Se empeñan los analistas internacionales, cuando se trata de explicar países como Libano, en concentrarse en aspectos más generales de su política, olvidando, o lo que sería peor, desdeñando la realidad de la intrahistoria cotidiana de sus habitantes. En las últimas elecciones se destaca que con el éxito de la organización chií Hizbulah, aliada al presidente cristiano Michel Aoun y su Corriente Popular Libre, aumenta la influencia de Irán y de Siria, como si los libaneses no tuviesen cada día urgentes problemas que resolver, desde temas económicos como la muy arraigada corrupción de sus élites gobernantes hasta los cortes injustificables de la electricidad o la recogida de basuras, que hace un par de años provocó un gran movimiento de protesta convertido en el principio de la impugnación de su sistema político.

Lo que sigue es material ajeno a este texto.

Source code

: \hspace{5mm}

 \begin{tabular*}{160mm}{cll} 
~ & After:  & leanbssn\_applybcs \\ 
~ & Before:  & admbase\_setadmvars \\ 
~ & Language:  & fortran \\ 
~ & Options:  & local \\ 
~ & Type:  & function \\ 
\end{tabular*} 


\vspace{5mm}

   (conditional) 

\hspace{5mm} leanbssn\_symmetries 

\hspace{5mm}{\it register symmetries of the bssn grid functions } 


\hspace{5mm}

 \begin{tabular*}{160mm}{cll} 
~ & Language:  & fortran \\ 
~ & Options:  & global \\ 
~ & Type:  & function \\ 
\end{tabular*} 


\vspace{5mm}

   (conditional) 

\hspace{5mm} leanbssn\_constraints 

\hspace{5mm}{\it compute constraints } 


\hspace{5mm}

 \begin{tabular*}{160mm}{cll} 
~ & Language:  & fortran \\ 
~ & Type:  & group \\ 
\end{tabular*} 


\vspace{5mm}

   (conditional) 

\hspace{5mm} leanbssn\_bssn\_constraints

Fue entonces cuando surgieron algunos grupos de la llamada sociedad civil que trataron de expresar su frustración, llegando a presentar sus candidaturas, que aspiraban a quebrar las prácticas de esta república basada en el sistema de reparto confesional, en las últimas elecciones municipales. Su fracaso se ha repetido ahora al imponerse la fuerza de los partidos tanto musulmanes como cristianos, los zaims o notables, los políticos de siempre, rompiendo las ilusiones de modificar el statu quo. Desde su independencia se estableció, refrendado por el acuerdo de Taif, que los escaños en el Parlamento se repartirían entre cristianos y musulmanes.

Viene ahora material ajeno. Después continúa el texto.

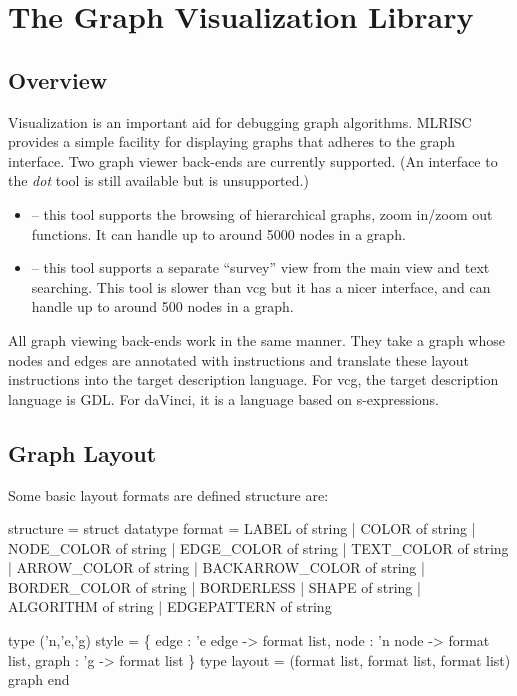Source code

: \section{The Graph Visualization Library}
\subsection{Overview}
Visualization is an important aid for debugging graph algorithms.
MLRISC provides a simple facility for displaying graphs that
adheres to the graph interface.  Two graph viewer 
back-ends are currently supported.  (An interface to the \emph{dot}
tool is still available but is unsupported.)
\begin{itemize}
 \item {} -- 
     this tool supports the browsing
 of hierarchical graphs, zoom in/zoom out functions.  It can
 handle up to around 5000 nodes in a graph.
 \item {} -- 
   this tool supports a separate
 ``survey'' view from the main view and text searching.  This tool is
slower than vcg but it has a nicer interface, and
 can handle up to around 500 nodes in a graph.
\end{itemize}
All graph viewing back-ends work in the same manner.  
They take a graph whose nodes and edges are annotated with 
instructions and translate these layout instructions
into the target description language.  For vcg, the target description
language is GDL.  For daVinci, it is a language based on s-expressions.

\subsection{Graph Layout}
Some basic layout formats are defined structure  are:
\begin{SML}
 structure  = struct
   datatype format =
     LABEL of string
   | COLOR of string
   | NODE_COLOR of string
   | EDGE_COLOR of string
   | TEXT_COLOR of string
   | ARROW_COLOR of string
   | BACKARROW_COLOR of string
   | BORDER_COLOR of string
   | BORDERLESS 
   | SHAPE of string 
   | ALGORITHM of string
   | EDGEPATTERN of string

   type ('n,'e,'g) style = 
      \{ edge  : 'e edge -> format list,
        node  : 'n node -> format list,
        graph : 'g -> format list
      \}
   type layout = (format list, format list, format list) graph
 end
\end{SML}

La inicial desconfianza del electorado sobre la posibilidad de cambiar las reglas del juego confesional se confirmó por su escaso interés el domingo pasado en ir a las urnas. Entre el electorado se contaban 800.000 jóvenes que podían por primera vez ir a votar. Señalaría que esta vez se presentaron 110 candidatas y que podría haber más mujeres que antes en la Asamblea Nacional de la plaza de la Estrella. La candidatura de la escritora Jumana Hadad y de Paula Yacubián es un significativo ­paso adelante en medio de la infranqueable cerrazón del sistema en vigor. De nuevo se han agostado las ilusiones de cambios. La costumbre de los “hombres llave”, en cuyas manos tribus y grandes familias depositan su confianza a la hora del escrutinio, la compra de votos, la intimidación a veces armada, no se ha podido extirpar. El disciplinado partido Hizbulah, con su aguerrida rama paramilitar, supo aplastar a los chiíes levantiscos que trataban de disputarle su hegemonía. Pocos días antes de estas elecciones, el Gobierno de Marruecos había acusado a Hizbulah de enviar armas al Frente Polisario en el Sáhara.

Muchos libaneses creen que Hizbulah, el Partido de Dios, al combatir en Siria con el ejército de El Asad contra los rebeldes, ha expuesto al país a las represalias de los grupos radicales suníes y ha ahondado las divergencias con la comunidad suní libanesa. Aun así, el Partido de Dios continúa siendo la primera fuerza política de Líbano, y su secretario general, el jeque Nasralah, tiene el mayor poder de convocatoria. “Las elecciones –ha dicho el diputado Nayaf Musaui– decidirán la identidad de Líbano”. Pero es precisamente esta pretensión lo que nunca aceptarán millones de libaneses que no quieren que Beirut sea el Hanói de Oriente Medio sino su Hong Kong, dada toda la gran variedad de sus estilos de vida y de sus religiones. Como escribía la poetisa Ethel Adnan, “en vez de comprar votos, de pronunciar hueros discursos, de alimentar el odio, sería conveniente que los candidatos tuviesen proyectos pragmáticos, y que nos hicieran saber con qué medios podrán ejecutarlos. Que no nos digan que quieran ser elegidos para proteger a los cristianos o velar por los intereses de los chiíes o de los drusos. La emigración de los jóvenes y menos jóvenes afecta a la vitalidad de todo el país, que se va despoblando de libaneses y rebosa cada vez más de extranjeros”.

Dos grandes temas aguardan al nuevo gobierno –que podría volver a presidir Saad Hariri–: la nauseabunda corrupción y la situación explosiva de más de un millón de refugiados sirios en un territorio de sólo 10.000 kilómetros cuadrados. Mientras que la comunidad internacional no tiene prisa de que regresen a Siria, los libaneses se afanan por que puedan ir retornando gradualmente a su país, temiendo que, como ocurrió con los palestinos, se implanten para siempre en su frágil república.